– …Мама, меня сегодня в комсомол приняли, – услыхала Зоя Владленовна дочкин голос в прихожей, совершенно на ровном месте: эта ее, Владки, манера возникать бесшумно, без малейшего шороха…
– Наконец-то… – проворчала мать, а вслух спросила: – Фамилией не интересовались?
– Не-а… а что там у тебя… вкусненькое…
– Не таскай. Иди мой руки.
– Что им фамилия? Ты, мам, живешь первобытнообщинными представлениями.
– Посмотрим, какими ты будешь жить… через двадцать пять лет… Убери руки… полную, я сказала!
– Хочешь, чтоб я стала, как шарик?
– Вот не вырастут… шарики… будешь знать… Ну, что? Повод для волнений – в прошлом?.. Приняли-таки.
– По-моему, больше ты волновалась.
– Ну, конечно… Кто же еще. Институт на носу. Год пролетит, глазом не моргнешь. Поставь зеркало… Дотянула. Что, нельзя было сразу, со всеми?
– Мам… ты, ей-богу…
– А мне на каждом родительском… два года почти, не ей-богу?.. И, главное, прямо ж не скажут, а все, что можно и нельзя наскребут по сусекам, и при всех: нате, люди добрые, слушайте, радуйтесь… Одна Владлена на всю школу… А так все ангелы… Сиди! Я для кого готовила? Еще скажи: не вкусно…
– Вкусно.
– То-то же… Кстати, о первобытнообщинных представлениях. Чтоб ты знала. Фамилия еще тебя выручит. Уже выручила. Вот она, твоя фамилия, – Зоя Владленовна обвела жестом кухню.
– Где?..
– Вот эта полуторка наша с тобой… моя взрослая девочка.
Под гром посуды, летевший с кухни в комнату сквозь открытую дверь, Владка, с ногами сидя на хлипком диванчике, улыбалась, вспоминая, как вспотел тот, райкомовский, прикалывая ей значок… Сколько ж он вот так за день? Вредная работа… У мамы с посудой всегда так: бурно, но быстро. Вот, уже тихо.
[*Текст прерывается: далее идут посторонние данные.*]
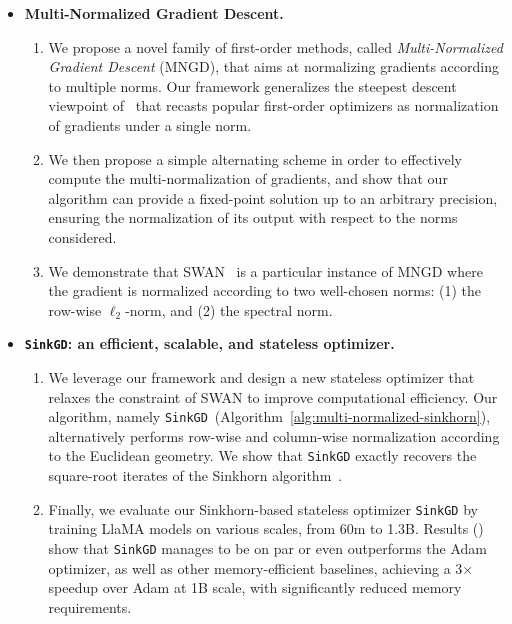 \begin{itemize}[leftmargin=1em]
    \item \textbf{Multi-Normalized Gradient Descent.} 
    \begin{enumerate}[leftmargin=1em]
         \item We propose a novel family of first-order  methods, called \emph{Multi-Normalized Gradient Descent} (MNGD), that aims at normalizing gradients according to multiple norms. Our framework generalizes the steepest descent viewpoint of~\cite{bernstein2024old} that recasts popular first-order optimizers as normalization of gradients under a single norm.
    
        \item We then propose a simple alternating scheme in order to effectively compute the multi-normalization of gradients, and show that our algorithm can provide a fixed-point solution up to an arbitrary precision, ensuring the normalization of its output with respect to the norms considered. 
        
        \item We demonstrate that SWAN~\cite{ma2024swansgdnormalizationwhitening} is a particular instance of MNGD where the gradient is normalized according to two well-chosen norms: (1) the row-wise $\ell_2$-norm, and (2) the spectral norm. 
    \end{enumerate}

    \item \textbf{\texttt{SinkGD}: an efficient, scalable, and stateless optimizer.}

    \begin{enumerate}[leftmargin=1em]
         \item We leverage our framework and design a new stateless optimizer that relaxes the constraint of SWAN to improve computational efficiency. Our algorithm, namely \texttt{SinkGD}~(Algorithm~\ref{alg:multi-normalized-sinkhorn}), alternatively performs row-wise and column-wise normalization according to the Euclidean geometry. We show that \texttt{SinkGD} exactly recovers the square-root iterates of the Sinkhorn algorithm~\cite{sinkhorn1964relationship}.

    \item Finally, we evaluate our Sinkhorn-based stateless optimizer \texttt{SinkGD} by training LlaMA models on various scales, from 60m to 1.3B. Results () show that \texttt{SinkGD} manages to be on par or even outperforms the Adam optimizer, as well as other memory-efficient baselines, achieving a $3$× speedup over Adam at 1B scale, with significantly reduced memory requirements.
    \end{enumerate}
    
    
   
\end{itemize}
– Влада, – совершенно бесшумно, словно из воздуха, образовалась мать в комнатке-пенальчике, – в холодильнике борщ на два дня и котлеты. Не смей есть холодные. Обещай.
– Опять уезжаешь?.. Обожаю твои командировки.
– Что делать, Влада, что делать… Картошку сваришь сама. В шкафчике гречка, макароны.
– Ма, я пожарю.
– Нет, доча, нет. Это вредно. Вернусь – натушу с говядиной и лучком. Пальчики оближешь. Потерпи. Красивый… – кивнула мать на платье…
– Да уж, придется теперь. Таскать… – протянув руку, подщелкнула дочка значок на школьном платье, переброшенном через спинку стула.
– И мне подарок, пожалуйста. Не забудь.
«Подарок» – пустое мусорное ведро к возвращению матери и вымытая посуда… Влада кивнула, краснея.
– Ты что? Что? М-м?..
– Так… – уткнулась Влада глазами в покрывало, призванное скрыть диванную старость…
Виктория Семеновна опустила глаза. Все могло быть. Вряд ли это и именно так. Но – могло. Собственно, никто ничего не скрывал… Всё – как на ладони… Ветерок пошел по спине. «Не скрывал»… «На ладони»… Что-то в последних фразах вещавшего с экрана насторожило…
Возвратившись к экрану, она поняла, что, задумавшись, пропустила достаточно много. Отматывать назад или…
– …Жора, Гера, Гарик и даже Юра. И все они, все его имена пришли к одному: Георгий Федорович. Не рано? Нет, не рано. Одноклассники, однокашники, друзья детства, отваливая группами и по одиночке, давно уже пересекали эту дельту из речки в море каждый по своей протоке. В море! Вперед! Туда, где все они, Жоры, Геры, насколько хватает глаза – «Георгии Федоровичи»!